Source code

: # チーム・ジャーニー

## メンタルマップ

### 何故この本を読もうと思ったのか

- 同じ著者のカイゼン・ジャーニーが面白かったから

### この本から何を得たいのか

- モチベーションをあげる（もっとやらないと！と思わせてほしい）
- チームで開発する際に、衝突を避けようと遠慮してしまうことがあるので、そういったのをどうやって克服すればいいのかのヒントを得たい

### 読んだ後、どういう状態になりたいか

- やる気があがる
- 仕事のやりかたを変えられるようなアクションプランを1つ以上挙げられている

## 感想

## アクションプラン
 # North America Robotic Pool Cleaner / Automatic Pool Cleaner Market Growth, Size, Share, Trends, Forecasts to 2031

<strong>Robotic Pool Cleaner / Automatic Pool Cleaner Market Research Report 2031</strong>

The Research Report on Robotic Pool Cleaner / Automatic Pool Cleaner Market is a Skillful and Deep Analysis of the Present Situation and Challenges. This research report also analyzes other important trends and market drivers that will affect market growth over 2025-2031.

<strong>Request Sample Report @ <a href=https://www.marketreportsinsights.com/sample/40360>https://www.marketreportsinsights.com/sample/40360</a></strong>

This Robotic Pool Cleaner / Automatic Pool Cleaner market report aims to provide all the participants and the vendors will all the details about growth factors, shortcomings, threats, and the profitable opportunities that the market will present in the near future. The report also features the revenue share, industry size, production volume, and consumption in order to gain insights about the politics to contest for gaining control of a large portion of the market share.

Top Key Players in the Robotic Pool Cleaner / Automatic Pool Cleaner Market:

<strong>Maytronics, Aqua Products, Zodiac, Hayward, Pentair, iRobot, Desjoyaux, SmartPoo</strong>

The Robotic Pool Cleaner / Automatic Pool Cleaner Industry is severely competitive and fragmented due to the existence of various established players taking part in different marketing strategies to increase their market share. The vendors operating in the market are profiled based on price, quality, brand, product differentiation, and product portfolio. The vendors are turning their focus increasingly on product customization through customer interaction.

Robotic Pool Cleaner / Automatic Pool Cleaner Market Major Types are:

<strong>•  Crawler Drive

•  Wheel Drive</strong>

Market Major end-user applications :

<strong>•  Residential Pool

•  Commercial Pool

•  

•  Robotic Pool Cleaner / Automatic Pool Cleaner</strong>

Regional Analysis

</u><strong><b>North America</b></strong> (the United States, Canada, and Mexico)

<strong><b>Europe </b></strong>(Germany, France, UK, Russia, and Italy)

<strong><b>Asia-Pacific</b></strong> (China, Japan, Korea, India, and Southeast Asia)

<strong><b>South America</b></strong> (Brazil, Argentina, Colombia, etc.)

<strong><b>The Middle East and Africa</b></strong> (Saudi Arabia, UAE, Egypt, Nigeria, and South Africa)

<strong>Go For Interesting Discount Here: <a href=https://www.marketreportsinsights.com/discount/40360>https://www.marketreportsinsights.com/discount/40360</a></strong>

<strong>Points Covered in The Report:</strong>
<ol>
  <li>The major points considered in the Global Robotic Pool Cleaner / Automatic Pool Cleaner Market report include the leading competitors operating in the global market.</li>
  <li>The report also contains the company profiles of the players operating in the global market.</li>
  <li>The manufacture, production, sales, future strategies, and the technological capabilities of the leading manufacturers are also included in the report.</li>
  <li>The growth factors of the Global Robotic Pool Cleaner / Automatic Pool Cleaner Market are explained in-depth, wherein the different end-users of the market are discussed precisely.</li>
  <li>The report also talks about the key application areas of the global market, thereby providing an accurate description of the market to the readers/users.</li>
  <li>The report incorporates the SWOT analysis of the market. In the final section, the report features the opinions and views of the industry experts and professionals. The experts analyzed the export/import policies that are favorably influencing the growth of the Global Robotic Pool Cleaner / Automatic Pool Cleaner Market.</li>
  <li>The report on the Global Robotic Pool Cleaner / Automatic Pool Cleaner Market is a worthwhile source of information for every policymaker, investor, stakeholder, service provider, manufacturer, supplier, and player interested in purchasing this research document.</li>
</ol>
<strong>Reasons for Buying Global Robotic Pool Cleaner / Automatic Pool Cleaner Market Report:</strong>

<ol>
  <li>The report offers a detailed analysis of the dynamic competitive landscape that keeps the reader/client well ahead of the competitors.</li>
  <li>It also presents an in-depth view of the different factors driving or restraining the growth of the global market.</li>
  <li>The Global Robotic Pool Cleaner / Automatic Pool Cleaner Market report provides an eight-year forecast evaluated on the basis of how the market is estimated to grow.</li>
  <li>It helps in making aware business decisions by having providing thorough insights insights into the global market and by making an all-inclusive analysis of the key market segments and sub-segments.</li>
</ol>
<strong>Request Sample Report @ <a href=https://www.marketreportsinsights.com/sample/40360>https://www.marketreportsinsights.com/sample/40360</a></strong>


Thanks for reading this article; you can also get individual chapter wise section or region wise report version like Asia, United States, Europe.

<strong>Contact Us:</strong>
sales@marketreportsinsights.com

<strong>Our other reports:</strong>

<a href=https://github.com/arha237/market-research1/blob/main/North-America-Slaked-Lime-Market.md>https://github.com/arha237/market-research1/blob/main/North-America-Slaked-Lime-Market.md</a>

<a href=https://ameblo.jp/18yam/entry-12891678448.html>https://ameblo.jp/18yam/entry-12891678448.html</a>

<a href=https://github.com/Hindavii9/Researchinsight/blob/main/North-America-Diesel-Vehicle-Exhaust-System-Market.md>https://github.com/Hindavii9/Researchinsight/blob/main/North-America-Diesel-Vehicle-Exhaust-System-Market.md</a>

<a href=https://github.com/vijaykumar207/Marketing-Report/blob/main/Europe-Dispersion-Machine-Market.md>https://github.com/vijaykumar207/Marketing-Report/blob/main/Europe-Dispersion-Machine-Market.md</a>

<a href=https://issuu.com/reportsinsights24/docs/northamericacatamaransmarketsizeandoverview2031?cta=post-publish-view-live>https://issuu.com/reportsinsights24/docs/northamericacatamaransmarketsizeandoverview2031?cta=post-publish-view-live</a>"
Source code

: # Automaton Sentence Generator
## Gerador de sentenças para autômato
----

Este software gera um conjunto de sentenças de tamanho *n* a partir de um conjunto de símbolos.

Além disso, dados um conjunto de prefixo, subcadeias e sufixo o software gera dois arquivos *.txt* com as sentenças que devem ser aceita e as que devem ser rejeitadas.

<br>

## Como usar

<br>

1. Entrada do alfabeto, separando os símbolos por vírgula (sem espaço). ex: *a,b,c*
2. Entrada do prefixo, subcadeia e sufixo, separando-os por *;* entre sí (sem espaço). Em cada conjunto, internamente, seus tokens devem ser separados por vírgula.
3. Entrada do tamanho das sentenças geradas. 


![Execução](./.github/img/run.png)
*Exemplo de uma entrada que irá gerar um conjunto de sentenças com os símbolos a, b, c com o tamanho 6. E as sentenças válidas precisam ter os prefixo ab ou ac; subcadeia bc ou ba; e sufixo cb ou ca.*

————

• EXERCISE DIRECTIONS: Without changing a word, restate the whole listing.

• EXERCISE OUTPUT:
Source code

: # チーム・ジャーニー

## メンタルマップ

### 何故この本を読もうと思ったのか

- 同じ著者のカイゼン・ジャーニーが面白かったから

### この本から何を得たいのか

- モチベーションをあげる（もっとやらないと！と思わせてほしい）
- チームで開発する際に、衝突を避けようと遠慮してしまうことがあるので、そういったのをどうやって克服すればいいのかのヒントを得たい

### 読んだ後、どういう状態になりたいか

- やる気があがる
- 仕事のやりかたを変えられるようなアクションプランを1つ以上挙げられている

## 感想

## アクションプラン
 # North America Robotic Pool Cleaner / Automatic Pool Cleaner Market Growth, Size, Share, Trends, Forecasts to 2031

<strong>Robotic Pool Cleaner / Automatic Pool Cleaner Market Research Report 2031</strong>

The Research Report on Robotic Pool Cleaner / Automatic Pool Cleaner Market is a Skillful and Deep Analysis of the Present Situation and Challenges. This research report also analyzes other important trends and market drivers that will affect market growth over 2025-2031.

<strong>Request Sample Report @ <a href=https://www.marketreportsinsights.com/sample/40360>https://www.marketreportsinsights.com/sample/40360</a></strong>

This Robotic Pool Cleaner / Automatic Pool Cleaner market report aims to provide all the participants and the vendors will all the details about growth factors, shortcomings, threats, and the profitable opportunities that the market will present in the near future. The report also features the revenue share, industry size, production volume, and consumption in order to gain insights about the politics to contest for gaining control of a large portion of the market share.

Top Key Players in the Robotic Pool Cleaner / Automatic Pool Cleaner Market:

<strong>Maytronics, Aqua Products, Zodiac, Hayward, Pentair, iRobot, Desjoyaux, SmartPoo</strong>

The Robotic Pool Cleaner / Automatic Pool Cleaner Industry is severely competitive and fragmented due to the existence of various established players taking part in different marketing strategies to increase their market share. The vendors operating in the market are profiled based on price, quality, brand, product differentiation, and product portfolio. The vendors are turning their focus increasingly on product customization through customer interaction.

Robotic Pool Cleaner / Automatic Pool Cleaner Market Major Types are:

<strong>•  Crawler Drive

•  Wheel Drive</strong>

Market Major end-user applications :

<strong>•  Residential Pool

•  Commercial Pool

•  

•  Robotic Pool Cleaner / Automatic Pool Cleaner</strong>

Regional Analysis

</u><strong><b>North America</b></strong> (the United States, Canada, and Mexico)

<strong><b>Europe </b></strong>(Germany, France, UK, Russia, and Italy)

<strong><b>Asia-Pacific</b></strong> (China, Japan, Korea, India, and Southeast Asia)

<strong><b>South America</b></strong> (Brazil, Argentina, Colombia, etc.)

<strong><b>The Middle East and Africa</b></strong> (Saudi Arabia, UAE, Egypt, Nigeria, and South Africa)

<strong>Go For Interesting Discount Here: <a href=https://www.marketreportsinsights.com/discount/40360>https://www.marketreportsinsights.com/discount/40360</a></strong>

<strong>Points Covered in The Report:</strong>
<ol>
  <li>The major points considered in the Global Robotic Pool Cleaner / Automatic Pool Cleaner Market report include the leading competitors operating in the global market.</li>
  <li>The report also contains the company profiles of the players operating in the global market.</li>
  <li>The manufacture, production, sales, future strategies, and the technological capabilities of the leading manufacturers are also included in the report.</li>
  <li>The growth factors of the Global Robotic Pool Cleaner / Automatic Pool Cleaner Market are explained in-depth, wherein the different end-users of the market are discussed precisely.</li>
  <li>The report also talks about the key application areas of the global market, thereby providing an accurate description of the market to the readers/users.</li>
  <li>The report incorporates the SWOT analysis of the market. In the final section, the report features the opinions and views of the industry experts and professionals. The experts analyzed the export/import policies that are favorably influencing the growth of the Global Robotic Pool Cleaner / Automatic Pool Cleaner Market.</li>
  <li>The report on the Global Robotic Pool Cleaner / Automatic Pool Cleaner Market is a worthwhile source of information for every policymaker, investor, stakeholder, service provider, manufacturer, supplier, and player interested in purchasing this research document.</li>
</ol>
<strong>Reasons for Buying Global Robotic Pool Cleaner / Automatic Pool Cleaner Market Report:</strong>

<ol>
  <li>The report offers a detailed analysis of the dynamic competitive landscape that keeps the reader/client well ahead of the competitors.</li>
  <li>It also presents an in-depth view of the different factors driving or restraining the growth of the global market.</li>
  <li>The Global Robotic Pool Cleaner / Automatic Pool Cleaner Market report provides an eight-year forecast evaluated on the basis of how the market is estimated to grow.</li>
  <li>It helps in making aware business decisions by having providing thorough insights insights into the global market and by making an all-inclusive analysis of the key market segments and sub-segments.</li>
</ol>
<strong>Request Sample Report @ <a href=https://www.marketreportsinsights.com/sample/40360>https://www.marketreportsinsights.com/sample/40360</a></strong>


Thanks for reading this article; you can also get individual chapter wise section or region wise report version like Asia, United States, Europe.

<strong>Contact Us:</strong>
sales@marketreportsinsights.com

<strong>Our other reports:</strong>

<a href=https://github.com/arha237/market-research1/blob/main/North-America-Slaked-Lime-Market.md>https://github.com/arha237/market-research1/blob/main/North-America-Slaked-Lime-Market.md</a>

<a href=https://ameblo.jp/18yam/entry-12891678448.html>https://ameblo.jp/18yam/entry-12891678448.html</a>

<a href=https://github.com/Hindavii9/Researchinsight/blob/main/North-America-Diesel-Vehicle-Exhaust-System-Market.md>https://github.com/Hindavii9/Researchinsight/blob/main/North-America-Diesel-Vehicle-Exhaust-System-Market.md</a>

<a href=https://github.com/vijaykumar207/Marketing-Report/blob/main/Europe-Dispersion-Machine-Market.md>https://github.com/vijaykumar207/Marketing-Report/blob/main/Europe-Dispersion-Machine-Market.md</a>

<a href=https://issuu.com/reportsinsights24/docs/northamericacatamaransmarketsizeandoverview2031?cta=post-publish-view-live>https://issuu.com/reportsinsights24/docs/northamericacatamaransmarketsizeandoverview2031?cta=post-publish-view-live</a>"
Source code

: # Automaton Sentence Generator
## Gerador de sentenças para autômato
----

Este software gera um conjunto de sentenças de tamanho *n* a partir de um conjunto de símbolos.

Além disso, dados um conjunto de prefixo, subcadeias e sufixo o software gera dois arquivos *.txt* com as sentenças que devem ser aceita e as que devem ser rejeitadas.

<br>

## Como usar

<br>

1. Entrada do alfabeto, separando os símbolos por vírgula (sem espaço). ex: *a,b,c*
2. Entrada do prefixo, subcadeia e sufixo, separando-os por *;* entre sí (sem espaço). Em cada conjunto, internamente, seus tokens devem ser separados por vírgula.
3. Entrada do tamanho das sentenças geradas. 


![Execução](./.github/img/run.png)
*Exemplo de uma entrada que irá gerar um conjunto de sentenças com os símbolos a, b, c com o tamanho 6. E as sentenças válidas precisam ter os prefixo ab ou ac; subcadeia bc ou ba; e sufixo cb ou ca.*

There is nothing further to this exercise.